Tradição e fé em terrenos instáveis
Os yatiris realizam seus rituais espirituais em cabanas precárias localizadas em um solo que sofre com a erosão. Essas áreas são consideradas sagradas pelos aymaras desde tempos pré-hispânicos. Para os ancestrais, as caravanas de lhamas que chegavam à cidade realizavam cerimônias nesses picos para garantir proteção e sucesso em suas jornadas comerciais.
Embora estudos geológicos alertem sobre a instabilidade do terreno, os yatiris se guiam pelas mensagens da folha de coca e pela Pachamama, confiando que a terra é firme e segura. “Este solo não vai ceder”, afirma Tiburcio Condori, um guia espiritual com mais de 20 anos de experiência.
Práticas que resistem ao tempo
Os yatiris oferecem serviços como leituras de folhas de coca, limpezas energéticas e oferendas para atrair saúde e prosperidade. Essas práticas misturam elementos ancestrais com demandas contemporâneas, atraindo clientes de toda a região.
Para Margarita, uma comerciante local, essas práticas são indispensáveis: “Tenho fé nas folhas de coca e nas limpezas. Elas me ajudam a prosperar no meu negócio.” Esse tipo de crença reflete o vínculo espiritual profundo que muitos bolivianos mantêm com suas tradições, mesmo enfrentando os perigos do local.
Advertências ignoradas pelas autoridades locais
O terreno onde os yatiris trabalham tem sido alvo de preocupação por parte das autoridades de El Alto.
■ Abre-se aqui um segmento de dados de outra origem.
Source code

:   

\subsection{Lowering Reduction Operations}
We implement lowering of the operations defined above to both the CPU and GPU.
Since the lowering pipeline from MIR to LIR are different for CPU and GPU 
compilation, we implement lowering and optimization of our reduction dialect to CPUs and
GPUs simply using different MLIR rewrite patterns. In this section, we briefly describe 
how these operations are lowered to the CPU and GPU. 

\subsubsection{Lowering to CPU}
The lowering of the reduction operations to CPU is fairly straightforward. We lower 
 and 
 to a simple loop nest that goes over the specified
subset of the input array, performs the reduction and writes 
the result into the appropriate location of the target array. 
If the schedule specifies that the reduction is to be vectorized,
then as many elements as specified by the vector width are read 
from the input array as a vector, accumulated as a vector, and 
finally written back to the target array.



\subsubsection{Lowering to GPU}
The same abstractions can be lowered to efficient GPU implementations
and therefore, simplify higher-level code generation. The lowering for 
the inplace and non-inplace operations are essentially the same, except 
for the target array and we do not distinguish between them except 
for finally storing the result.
A área é composta por solo arenoso e argiloso, enfraquecido por chuvas intensas, tráfego pesado e erosão constante.
Apesar disso, os yatiris e comerciantes locais rejeitam essas advertências, alegando que elas são fruto de interesses externos ou até “propaganda enganosa”. Mais de cem guias espirituais permanecem na região, cobrando valores que variam de dois dólares por leituras de coca a quinze dólares por limpezas energéticas.
O abismo como símbolo de resistência
Para os yatiris, aquele lugar vai além de um espaço de trabalho: é uma conexão direta com os deuses andinos. Segundo a tradição, os guias espirituais precisam ter nascido sob circunstâncias especiais, como sobreviver à queda de um raio, o que lhes confere seus poderes únicos.
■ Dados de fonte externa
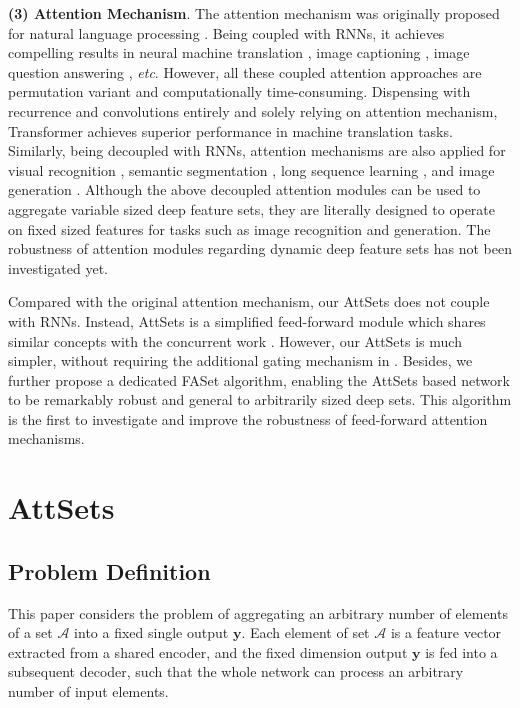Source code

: \documentclass[twocolumn]{svjour3}    \pdfoutput=1
\newcommand{\nickname}{AttSets}
\newcommand{\faset}{FASet}
\newcommand{\etc}{\textit{etc}. }
\begin{document}
\noindent \textbf{(3) Attention Mechanism}. The attention mechanism was originally proposed for natural language processing \citep{Bahdanau2015}. Being coupled with RNNs, it achieves compelling results in neural machine translation \citep{Bahdanau2015}, image captioning \citep{Xu2015b}, image question answering \citep{Yang2016}, \etc However, all these coupled attention approaches are permutation variant and computationally time-consuming. Dispensing with recurrence and convolutions entirely and solely relying on attention mechanism, Transformer \citep{Vaswani2017} achieves superior performance in machine translation tasks. Similarly, being decoupled with RNNs, attention mechanisms are also applied for visual recognition \citep{JieHu2018,Rodriguez2018,Liu2018e,Sarafianos2018,Zhu2018a,Nakka2018,Girdhar2017a}, semantic segmentation \citep{Li2018a}, long sequence learning \citep{Raffel2016}, and image generation \citep{Zhang2018b}. Although the above decoupled attention modules can be used to aggregate variable sized deep feature sets, they are literally designed to operate on fixed sized features for tasks such as image recognition and generation. The robustness of attention modules regarding dynamic deep feature sets has not been investigated yet.

Compared with the original attention mechanism, our \nickname{} does not couple with RNNs. Instead, \nickname{} is a simplified feed-forward module which shares similar concepts with the concurrent work \citep{Ilse2018}. However, our \nickname{} is much simpler, without requiring the additional gating mechanism in \citep{Ilse2018}. Besides, we further propose a dedicated \faset{} algorithm, enabling the \nickname{} based network to be remarkably robust and general to arbitrarily sized deep sets. This algorithm is the first to investigate and improve the robustness of feed-forward attention mechanisms. 
\vspace{-0.25cm}

\section{\nickname{}}
\subsection{Problem Definition}
This paper considers the problem of aggregating an arbitrary number of elements of a set $\mathcal{A}$ into a fixed single output $\boldsymbol{y}$. Each element of set $\mathcal{A}$ is a feature vector extracted from a shared encoder, and the fixed dimension output $\boldsymbol{y}$ is fed into a subsequent decoder, such that the whole network can process an arbitrary number of input elements. 
\end{document}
“Os deuses nos protegem. Não há o que temer”, garante Condori, que não pretende abandonar o local. Sua permanência reflete não apenas fé, mas também a luta para preservar práticas espirituais que resistiram ao passar dos séculos.
Espiritualidade como força cultural
Mesmo diante das ameaças da natureza e do impacto das mudanças climáticas, os yatiris bolivianos continuam firmes em suas crenças. Sua conexão com a Pachamama e os deuses andinos é um testemunho da força cultural do povo aymara.
No limite entre a tradição e o abismo, esses guias espirituais mostram que a fé pode ser tão resistente quanto as montanhas que cercam La Paz. Eles são um exemplo vivo de como a espiritualidade permanece central na identidade cultural andina.